KXLB (100.7 FM, "XL Country 100.7") is a radio station licensed to serve Churchill, Montana. The station is owned by Townsquare Media and the broadcast license is held by Townsquare License, LLC.

All Townsquare Media Bozeman studios are located at 125 West Mendenhall Street, downtown Bozeman. KXLB, KMMS-FM, KZMY, and KISN all share a transmitter site on Green Mountain, east of Bozeman.

==Programming==
KXLB airs a country music format to the greater Bozeman, Montana, area.

==History==
This station received its original construction permit from the Federal Communications Commission on May 8, 1998. In January 1999, permit holder Jann Holter Bernsten applied to transfer the construction permit to Marathon Media of Montana, LP. The transfer was approved by the FCC on May 27, 1999, and the transaction was consummated on August 2, 1999.

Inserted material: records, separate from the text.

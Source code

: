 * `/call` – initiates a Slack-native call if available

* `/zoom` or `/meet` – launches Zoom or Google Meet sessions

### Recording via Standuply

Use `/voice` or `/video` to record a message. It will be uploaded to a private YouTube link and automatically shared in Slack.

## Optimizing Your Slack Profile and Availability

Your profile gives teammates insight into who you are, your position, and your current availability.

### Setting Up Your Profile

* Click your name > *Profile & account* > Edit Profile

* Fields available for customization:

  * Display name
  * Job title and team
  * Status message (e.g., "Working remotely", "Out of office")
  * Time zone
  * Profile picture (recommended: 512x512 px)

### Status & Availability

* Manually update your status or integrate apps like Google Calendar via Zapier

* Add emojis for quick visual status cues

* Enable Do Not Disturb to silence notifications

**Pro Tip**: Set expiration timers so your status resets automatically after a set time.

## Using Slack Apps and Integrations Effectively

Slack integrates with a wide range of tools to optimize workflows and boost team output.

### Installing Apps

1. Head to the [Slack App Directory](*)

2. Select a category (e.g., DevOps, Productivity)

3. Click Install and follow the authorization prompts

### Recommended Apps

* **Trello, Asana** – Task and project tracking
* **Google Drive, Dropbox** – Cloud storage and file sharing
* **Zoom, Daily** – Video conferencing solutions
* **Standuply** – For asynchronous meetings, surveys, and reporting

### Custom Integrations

The new station was assigned call sign KYLO by the FCC on December 28, 1999. This call sign was changed to KXLB on January 26, 2000. KXLB received its license to cover from the FCC on January 4, 2001.

In late-December 2000, Marathon Media Group, LLC, announced an agreement to sell KXLB to Clear Channel Communications subsidiary Clear Channel Broadcasting Licenses, Inc., as part of a multi-station transaction. The deal was approved by the FCC on February 21, 2001, and the transaction was consummated on the same day.

In October 2007, Clear Channel Communications applied to the FCC to sell this station along with 56 sister stations in 13 markets across the Pacific Northwest-Rocky Mountain region to Colorado-based GapWest Broadcasting. The deal, valued at a reported $74 million, included six Bozeman stations, seven in Missoula and five in Billings. Other stations in the deal are located in Shelby, Montana, and in Casper and Cheyenne, Wyoming, plus Pocatello and Twin Falls, Idaho, and Yakima, Washington. The deal was approved by the FCC on December 5, 2007, and the transaction was consummated on February 13, 2008. GapWest was folded into Townsquare Media on August 13, 2010.

==Translators==
KXLB programming is also carried on a broadcast translator station to extend or improve the coverage area of the station.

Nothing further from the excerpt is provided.